Life Lesson #2 Benign Neglect

The second of the series featuring unlikely and surprising but important principles for living well…we’ll start with a story…

Not so long ago, one of my junior tribe members asked to go outside in dark late at night with a friend (who didn’t have his license) and practice parallel parking on the street with our car…using the spaces between other cars to practice…to get ready for his driver’s license exam…because he didn’t yet have a driver’s license.

Which means he wanted to break the law, using the neighbor’s bumpers for parking practice.

I don’t think so.

Nope.

However, because he is the junior tribe member of a therapist, and he’s smart, he brought out the big guns.

So…he suggested that by me not letting him go out on his own, he said “Keeping me inside is bubble wrapping my soul”, (said dramatically in a plaintive, wistful, clearly deprived and very sheltered-like voice) and restraining him from being all he could be.

Yep…he actually used the word “bubble wrap” on me.

He really wanted to go out there, and thought he’d throw whatever psycho-babble he’s heard in the background all these years against me that could be helpful in his case.  It was cute…but even he couldn’t pull it off with a straight face…and so I gave him points for effort, but I declined.

In fact, I realized I coulda hauled myself out there to help him practice…to make it legal, but I told him “Nope” this time…a flat out no.  He was disappointed…but I made a conscious and deliberate choice to let him know that my day that day had been extra long and I didn’t have it in me, and he wouldn’t be able to practice parking that night, even though he really, really wanted to.

My choice to help him sit in his disappointment was part of deliberately not bubble wrapping him.  Cuz while I don’t go out to make JTM’s life miserable, I don’t especially want to shield them from the realities of life either…because part of my job as a parent is to help them learn to tolerate and muddle on through the inevitable disappointments in life…today–not being able to park, tomorrow–not getting the job, or being dumped by that special one.

Underparenting just a bit--stepping back, giving kids the chance to recognize that you

Elizabeth Svoboda, Psychology Today writer, says, in part:

…regularly stepping in to protect maturing kids from stress—or assuming they need you at all times in order to feel secure—may hurt them in the long run…age-inappropriate overparenting leads to depression-prone, aimless kids (and ultimately, adults) with “diminished self-efficacy,…By not letting kids stumble over the little things, parents prevent them from developing coping skills,” Marano agrees.
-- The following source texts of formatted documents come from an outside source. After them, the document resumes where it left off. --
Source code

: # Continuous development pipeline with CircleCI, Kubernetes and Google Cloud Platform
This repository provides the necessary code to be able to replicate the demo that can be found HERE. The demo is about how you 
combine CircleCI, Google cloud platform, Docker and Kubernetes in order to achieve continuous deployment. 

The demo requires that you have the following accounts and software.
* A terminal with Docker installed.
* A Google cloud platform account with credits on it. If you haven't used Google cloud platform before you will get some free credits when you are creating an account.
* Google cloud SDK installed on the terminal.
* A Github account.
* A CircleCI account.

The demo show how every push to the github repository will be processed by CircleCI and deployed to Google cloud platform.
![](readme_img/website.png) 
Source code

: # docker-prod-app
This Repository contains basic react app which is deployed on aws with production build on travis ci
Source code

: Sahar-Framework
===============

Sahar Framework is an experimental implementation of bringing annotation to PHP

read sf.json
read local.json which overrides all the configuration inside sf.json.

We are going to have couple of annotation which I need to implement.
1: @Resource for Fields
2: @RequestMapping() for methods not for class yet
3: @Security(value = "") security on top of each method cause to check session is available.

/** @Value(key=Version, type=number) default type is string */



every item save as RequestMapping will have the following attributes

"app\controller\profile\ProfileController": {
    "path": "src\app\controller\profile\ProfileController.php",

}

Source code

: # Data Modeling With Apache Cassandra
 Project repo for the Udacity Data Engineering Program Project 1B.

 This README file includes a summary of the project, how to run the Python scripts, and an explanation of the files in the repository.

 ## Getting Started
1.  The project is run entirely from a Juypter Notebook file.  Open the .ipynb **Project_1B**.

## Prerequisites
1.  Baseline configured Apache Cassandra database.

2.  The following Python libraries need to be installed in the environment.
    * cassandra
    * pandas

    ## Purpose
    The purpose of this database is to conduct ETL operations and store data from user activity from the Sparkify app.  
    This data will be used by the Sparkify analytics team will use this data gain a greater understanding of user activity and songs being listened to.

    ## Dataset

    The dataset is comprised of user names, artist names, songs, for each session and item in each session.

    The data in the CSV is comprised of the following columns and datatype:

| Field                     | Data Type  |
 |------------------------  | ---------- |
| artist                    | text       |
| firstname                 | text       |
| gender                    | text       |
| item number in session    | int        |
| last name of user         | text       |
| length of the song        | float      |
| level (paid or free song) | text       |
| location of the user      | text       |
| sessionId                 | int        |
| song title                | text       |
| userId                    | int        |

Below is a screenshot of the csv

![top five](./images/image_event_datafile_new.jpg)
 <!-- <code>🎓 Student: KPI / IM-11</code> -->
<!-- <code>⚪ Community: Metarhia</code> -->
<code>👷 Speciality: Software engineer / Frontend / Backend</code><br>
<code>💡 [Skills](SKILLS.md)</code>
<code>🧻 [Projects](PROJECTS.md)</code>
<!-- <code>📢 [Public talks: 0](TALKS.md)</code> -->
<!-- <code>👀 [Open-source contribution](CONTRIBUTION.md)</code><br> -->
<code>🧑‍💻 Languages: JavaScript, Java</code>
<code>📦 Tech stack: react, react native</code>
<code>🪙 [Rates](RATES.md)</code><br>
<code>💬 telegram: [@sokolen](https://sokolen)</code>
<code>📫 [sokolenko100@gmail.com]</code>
Without them, kids don’t acquire a sense of mastery and self-confidence, she says. And that fosters long-term dependence on parents.

If kids struggle over a little adversity, they learn specific coping skills and gain the confidence that they can take whatever comes their way,” Marano says.

So let kids live with disappointment and resolve their own problems as much as possible, while assuring them that their feelings are heard (even if you’re the one saying “no”) and that you’re available for moral support. Trust in their ability to tackle whatever obstacles they might encounter. “Our job as parents is to help kids become self-sufficient,” Givertz says. Letting them grapple with disappointment is some of the best training they can get for dealing with the larger challenges life will inevitably throw their way.

It reminds me of part of the Parenting Manifesto that Brené Brown recently posted on her blog, as part of raising resilient children …she says: Together we will cry and face fear and grief.  I will want to take away your pain, but instead I will sit with you and teach you how to feel it.

Parenting Manifesto by Brené Brown

I printed this off and have it posted on my fridge…glancing at it regularly as I putter about.

Yesterday, as I was writing this, I came upon this acerbic bit of writing by Nicola Kraus suggesting that when we hover too much over our children, we do so for our own internal reasons, and by not overparenting, parents have opportunity to better preserve their own mental health…which is healthy for everybody.

For many of us, overparenting is part of a zealousness to give our children every opportunity…what we have to realize is that doing so takes away important opportunities to develop critical life skills.  It’s not easy to back off…but I care enough about my junior tribe members that I’m working really hard at it.  I’m pretty lousy at it…but I’m not gonna give up.